Many people assume that childhood is far behind us by the time we reach midlife, but the experiences we carry from those early years can leave lasting marks on our mental health. This study looks at how tough events in childhood, such as abuse or family instability, combine with adult circumstances like income, education, and gender to shape the chances of becoming depressed in later life. Using data from thousands of Canadians aged 45 and over, the researchers show that depression risk is not driven by a single factor, but by how multiple disadvantages stack up over a lifetime.

Connecting Childhood Events to Adult Mood

The starting point of the study is a group of experiences known as adverse childhood experiences, or ACEs. These include physical, sexual, and emotional abuse, neglect, witnessing violence at home, and serious problems affecting parents or caregivers, such as mental illness, separation, or death. Past research has shown that any one of these can increase the likelihood of depression in adulthood. However, real lives are messy, and many children are exposed to several types of adversity at once. The authors therefore focused on patterns of adversity rather than single events, asking how different combinations of ACEs show up in people’s later mental health.

Figure 1
Figure 1.

Three Paths of Early-Life Adversity

To uncover hidden groupings of childhood experience, the researchers used a statistical technique that clusters people with similar histories. Among more than 20,000 participants in the Canadian Longitudinal Study on Aging, they identified three main ACE patterns. The largest group, called the low-adversity class, had very little exposure to most childhood hardships, aside from some spanking and slightly higher chances of having a parent with mental illness or a parental separation. A smaller, moderate-adversity group had more family stress, especially verbal conflict and being yelled at, but still relatively low levels of physical or sexual abuse. The high-adversity group, nearly one in five participants, reported many different kinds of trauma across childhood, from abuse and neglect to repeated exposure to violence and serious family disruption. This last group represents people who faced widespread and repeated harm early in life.

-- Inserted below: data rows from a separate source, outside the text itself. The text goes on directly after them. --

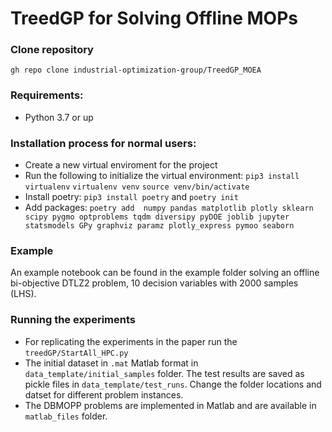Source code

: # TreedGP for Solving Offline MOPs

### Clone repository
`gh repo clone industrial-optimization-group/TreedGP_MOEA`

### Requirements:
* Python 3.7 or up                                          

### Installation process for normal users:
* Create a new virtual enviroment for the project
* Run the following to initialize the virtual environment: 
`pip3 install virtualenv`
`virtualenv venv`
`source venv/bin/activate`
* Install poetry: `pip3 install poetry` and `poetry init`
* Add packages: `poetry add  numpy pandas matplotlib plotly sklearn scipy pygmo optproblems tqdm diversipy pyDOE joblib jupyter statsmodels GPy graphviz paramz plotly_express pymoo seaborn`

### Example
An example notebook can be found in the example folder solving an offline bi-objective DTLZ2 problem, 10 decision variables with 2000 samples (LHS).

### Running the experiments
* For replicating the experiments in the paper run the `treedGP/StartAll_HPC.py`
* The initial dataset in `.mat` Matlab format in `data_template/initial_samples` folder. The test results are saved as pickle files in  `data_template/test_runs`. Change the folder locations and datset for different problem instances.
* The DBMOPP problems are implemented in Matlab and are available in `matlab_files` folder.

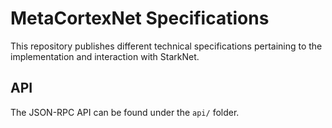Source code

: # MetaCortexNet Specifications

This repository publishes different technical specifications pertaining to the implementation and interaction with StarkNet.

## API

The JSON-RPC API can be found under the `api/` folder.

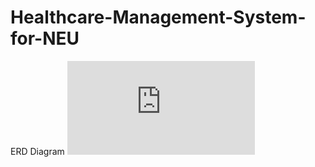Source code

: # Healthcare-Management-System-for-NEU

ERD Diagram
![ERD Diagram](https://github.com/Mansi-Dabriwal/Healthcare-Management-System-for-NEU/blob/main/ERD%20Diagram.pdf)

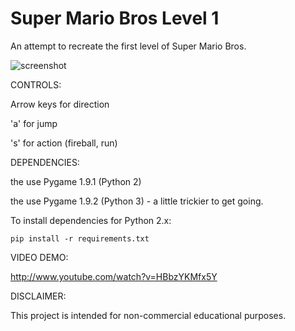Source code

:Super Mario Bros Level 1
=============

An attempt to recreate the first level of Super Mario Bros.

![screenshot](https://raw.github.com/justinmeister/Mario-Level-1/master/screenshot.png)

CONTROLS: 

Arrow keys for direction

'a' for jump

's' for action (fireball, run)


DEPENDENCIES:

the use Pygame 1.9.1 (Python 2)

the use Pygame 1.9.2 (Python 3) - a little trickier to get going.

To install dependencies for Python 2.x:

	pip install -r requirements.txt

VIDEO DEMO:

http://www.youtube.com/watch?v=HBbzYKMfx5Y
   
DISCLAIMER:

This project is intended for non-commercial educational purposes.
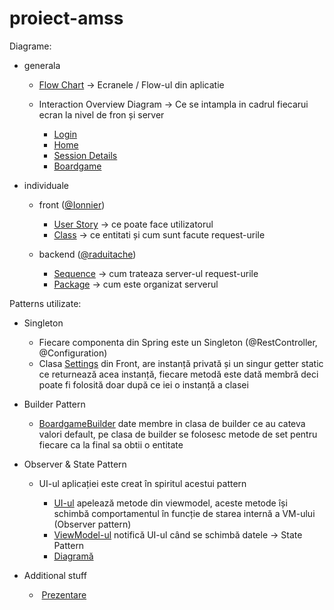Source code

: # proiect-amss

Diagrame:
* generala
    * [Flow Chart](diagrams/flowchart.md) -> Ecranele / Flow-ul din aplicatie

    * Interaction Overview Diagram -> Ce se intampla in cadrul fiecarui ecran la nivel de fron și server

        * [Login](diagrams/overview_login.md)
        * [Home](diagrams/overview_home.md)
        * [Session Details](diagrams/overview_details.md)
        * [Boardgame](diagrams/overview_boardgame.md)

* individuale
    * front ([@Ionnier](https://github.com/ionnier))
        * [User Story](diagrams/front_use_cases.drawio) -> ce poate face utilizatorul
        * [Class](diagrams/front_class_diagram.md) -> ce entitati și cum sunt facute request-urile

    * backend ([@raduitache](https://github.com/raduitache))
        * [Sequence](diagrams/AMSS_Sequence_Diagram.drawio) -> cum trateaza server-ul request-urile
        * [Package](diagrams/AMSS_Package_Diagram.drawio) -> cum este organizat serverul

Patterns utilizate:
 * Singleton

    * Fiecare componenta din Spring este un Singleton (@RestController, @Configuration)
    * Clasa [Settings](/amss/lib/data/settings.dart) din Front, are instanță privată și un singur getter static ce returnează acea instanță, fiecare metodă este dată membră deci poate fi folosită doar după ce iei o instanță a clasei
 * Builder Pattern
    * [BoardgameBuilder](/backend/src/main/java/com/example/backend/builders/BoardGameBuilder.java) date membre in clasa de builder ce au cateva valori default, pe clasa de builder se folosesc metode de set pentru fiecare ca la final sa obtii o entitate
 * Observer & State Pattern

   * UI-ul aplicației este creat în spiritul acestui pattern
    
        * [UI-ul](/amss/lib/ui/login/login_screen.dart) apelează metode din viewmodel, aceste metode își schimbă comportamentul în funcție de starea internă a VM-ului (Observer pattern)
        * [ViewModel-ul](/amss/lib/ui/login/login_vm.dart) notifică UI-ul când se schimbă datele  -> State Pattern
        * [Diagramă](/diagrams/front_login_diagram.md)
* Additional stuff

    *  [Prezentare](/prezentare/Bahrim_Tache_AMSS.pdf)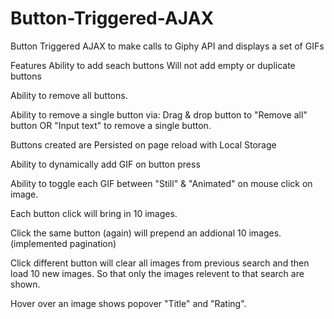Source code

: # Button-Triggered-AJAX
Button Triggered AJAX to make calls to Giphy API and displays a set of GIFs

Features
Ability to add seach buttons
   Will not add empty or duplicate buttons

Ability to remove all buttons.

Ability to remove a single button via:
   Drag & drop button to "Remove all" button OR "Input text" to remove a single button. 

Buttons created are Persisted on page reload with Local Storage 

Ability to dynamically add GIF on button press

Ability to toggle each GIF between "Still" & "Animated" on mouse click on image. 

Each button click will bring in 10 images.

   Click the same button (again) will prepend an addional 10 images. (implemented pagination)

   Click different button will clear all images from previous search and then load 10 new images. So that only the images relevent to that search are shown.  

   Hover over an image shows popover "Title" and "Rating".
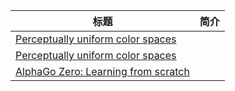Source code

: | 标题                                                         | 简介 |
| ------------------------------------------------------------ | ---- |
| [Perceptually uniform color spaces](https://programmingdesignsystems.com/color/perceptually-uniform-color-spaces/?from=hackcv&hmsr=hackcv.com&utm_medium=hackcv.com&utm_source=hackcv.com) |      |
| [Perceptually uniform color spaces](http://multithreaded.stitchfix.com/blog/2017/10/18/stop-using-word2vec/?from=hackcv&hmsr=hackcv.com&utm_medium=hackcv.com&utm_source=hackcv.com) |      |
| [AlphaGo Zero: Learning from scratch](https://deepmind.com/blog/alphago-zero-learning-scratch/?from=hackcv&hmsr=hackcv.com&utm_medium=hackcv.com&utm_source=hackcv.com) |      |

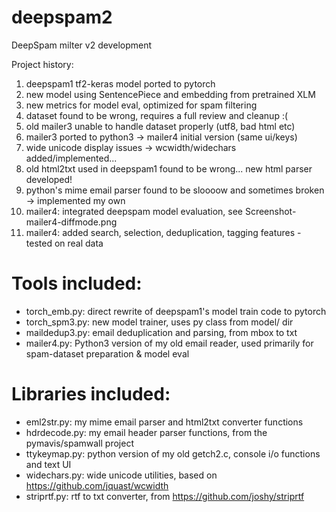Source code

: # deepspam2
DeepSpam milter v2 development

Project history:

1. deepspam1 tf2-keras model ported to pytorch
2. new model using SentencePiece and embedding from pretrained XLM
3. new metrics for model eval, optimized for spam filtering
4. dataset found to be wrong, requires a full review and cleanup :(
5. old mailer3 unable to handle dataset properly (utf8, bad html etc)
6. mailer3 ported to python3 -> mailer4 initial version (same ui/keys)
7. wide unicode display issues -> wcwidth/widechars added/implemented...
8. old html2txt used in deepspam1 found to be wrong... new html parser developed!
9. python's mime email parser found to be sloooow and sometimes broken -> implemented my own
10. mailer4: integrated deepspam model evaluation, see Screenshot-mailer4-diffmode.png
11. mailer4: added search, selection, deduplication, tagging features - tested on real data

# Tools included:

- torch_emb.py: direct rewrite of deepspam1's model train code to pytorch
- torch_spm3.py: new model trainer, uses py class from model/ dir
- maildedup3.py: email deduplication and parsing, from mbox to txt
- mailer4.py: Python3 version of my old email reader, used primarily for spam-dataset preparation & model eval

# Libraries included:

- eml2str.py: my mime email parser and html2txt converter functions
- hdrdecode.py: my email header parser functions, from the pymavis/spamwall project
- ttykeymap.py: python version of my old getch2.c, console i/o functions and text UI
- widechars.py: wide unicode utilities, based on https://github.com/jquast/wcwidth
- striprtf.py: rtf to txt converter, from https://github.com/joshy/striprtf
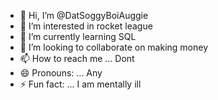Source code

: - 👋 Hi, I’m @DatSoggyBoiAuggie
- 👀 I’m interested in rocket league
- 🌱 I’m currently learning SQL
- 💞️ I’m looking to collaborate on making money
- 📫 How to reach me ... Dont
- 😄 Pronouns: ... Any
- ⚡ Fun fact: ... I am mentally ill 

<!---
DatSoggyBoiAuggie/DatSoggyBoiAuggie is a ✨ special ✨ repository because its `README.md` (this file) appears on your GitHub profile.
You can click the Preview link to take a look at your changes.
--->

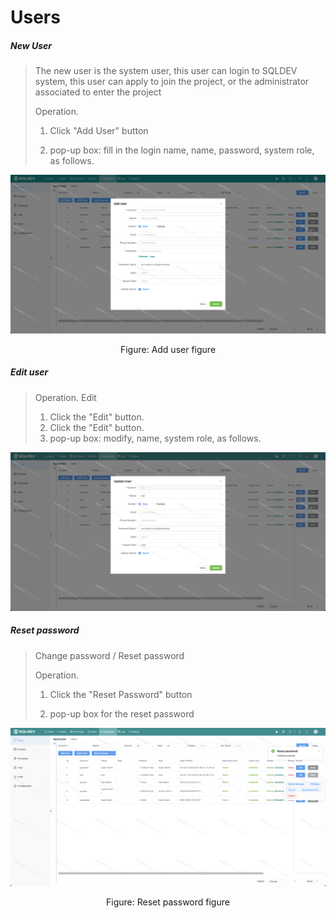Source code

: # Users




##### New User

> The new user is the system user, this user can login to SQLDEV system, this user can apply to join the project, or the administrator associated to enter the project
>
> Operation.
>
> 1. Click "Add User" button
>
> 2. pop-up box: fill in the login name, name, password, system role, as follows.

![image-20201207180123161](./img/user1.png)

<center>Figure: Add user figure</center>



##### Edit user

> Operation.
> Edit
> 1. Click the "Edit" button.
> 1. Click the "Edit" button.
> 2. pop-up box: modify, name, system role, as follows.

![image-20201207180916853](./img/user2.png)



##### Reset password

> Change password / Reset password
>
> Operation.
>
> 1. Click the "Reset Password" button
>
> 2. pop-up box for the reset password

![image-20201207182129224](./img/user3.png)

<center>Figure: Reset password figure</center>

When Life Circumstances Intersect

The study then asked how these childhood patterns interact with core features of adult life: being male or female, belonging to White or non-White groups, and where people fall on the socioeconomic ladder based on education, income, and employment. Rather than looking at each factor separately, the authors used an intersectional approach, examining all possible combinations of childhood adversity, gender, ethnicity, and socioeconomic status as they relate to depression. This method better reflects real-world lives, where a person can be, for example, a woman, from a racial minority group, with low income and a history of high adversity, all at once. The analysis showed that these overlapping identities help explain why some groups are much more vulnerable to depression than others.

Figure 2
Figure 2.

Who Faces the Highest and Lowest Risks

Across the whole sample, people with many types of childhood adversity were almost twice as likely to experience depression as those with little adversity. Being female was also linked to higher odds of depression. Yet the strongest influence came from socioeconomic status: older adults with low socioeconomic status had nearly five times the odds of depression compared with those with high status. When these factors were combined, clear patterns emerged. The lowest predicted risk was seen in men with little childhood adversity and high socioeconomic status, regardless of whether they were White or non-White. In contrast, the highest predicted risks clustered among people carrying several disadvantages at once: high childhood adversity, low socioeconomic status, and often female gender. In these groups, roughly one in three people were predicted to experience depression, underscoring how early trauma and current hardship can reinforce one another.

What This Means for Prevention and Care

For a layperson, the key message is that depression in later life is not simply a matter of individual weakness or biology. It often reflects a lifetime of unequal exposure to hardship, especially when early trauma is followed by ongoing financial strain and limited opportunities. The study suggests that health services and prevention programs should pay special attention to older adults who combine high childhood adversity with present-day disadvantage, particularly women with low income or education. By recognizing how childhood experiences and social conditions intersect, policymakers and clinicians can move toward more tailored, fair, and effective approaches to preventing and treating depression in aging populations.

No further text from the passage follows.